*** Opening of Data records ***
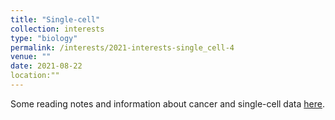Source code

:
 ```yaml
---
title: "Single-cell"
collection: interests
type: "biology"
permalink: /interests/2021-interests-single_cell-4
venue: ""
date: 2021-08-22
location:""
---
```


Some reading notes and information about cancer and single-cell data <a href="https://mzufferey.github.io/single_cell/">here</a>.
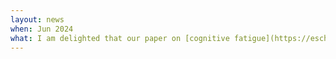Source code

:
 ```yaml
---
layout: news
when: Jun 2024
what: I am delighted that our paper on [cognitive fatigue](https://escholarship.org/uc/item/8pn5q3kx) has been accepted to [CogSci 2024](https://cognitivesciencesociety.org/cogsci-2024/) as an oral contribution!
---
```

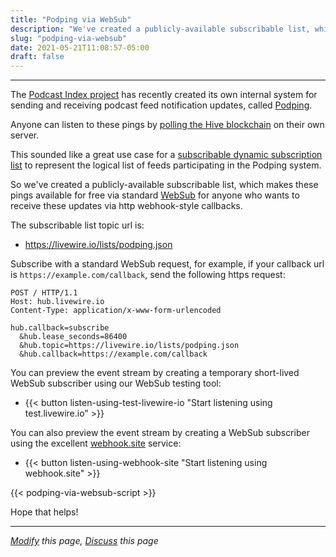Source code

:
```yaml
---
title: "Podping via WebSub"
description: "We've created a publicly-available subscribable list, which makes Podping notifications available for free via standard WebSub."
slug: "podping-via-websub"
date: 2021-05-21T11:08:57-05:00
draft: false
---
```


---

The [Podcast Index project](https://podcastindex.org/) has recently created its own internal system for sending and receiving podcast feed notification updates, called [Podping](https://podping.cloud/).

Anyone can listen to these pings by [polling the Hive blockchain](https://github.com/Podcastindex-org/podping.cloud#simple-watcher-simple-watcherpy) on their own server.

This sounded like a great use case for a [subscribable dynamic subscription list](/aggregator-hubs#podcast-host-scenario) to represent the logical list of feeds participating in the Podping system.

So we've created a publicly-available subscribable list, which makes these pings available for free via standard [WebSub](https://www.w3.org/TR/websub) for anyone who wants to receive these updates via http webhook-style callbacks.

The subscribable list topic url is:
* https://livewire.io/lists/podping.json

Subscribe with a standard WebSub request, for example, if your callback url is `https://example.com/callback`, send the following https request:
```
POST / HTTP/1.1
Host: hub.livewire.io
Content-Type: application/x-www-form-urlencoded

hub.callback=subscribe
  &hub.lease_seconds=86400
  &hub.topic=https://livewire.io/lists/podping.json
  &hub.callback=https://example.com/callback
```

You can preview the event stream by creating a temporary short-lived WebSub subscriber using our WebSub testing tool:
* {{< button listen-using-test-livewire-io "Start listening using test.livewire.io" >}}

You can also preview the event stream by creating a WebSub subscriber using the excellent [webhook.site](https://webhook.site/) service:
* {{< button listen-using-webhook-site "Start listening using webhook.site" >}}

{{< podping-via-websub-script >}}

Hope that helps!

---

*[Modify](https://github.com/skymethod/livewire-web/blob/master/content/posts/podping-via-websub.md) this page, [Discuss](https://github.com/skymethod/livewire-web/discussions) this page*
*** Close of Data records ***
**To do:**
Say how many lines in the records hold the word "interests", giving the number by itself.

**Result for this task:**
2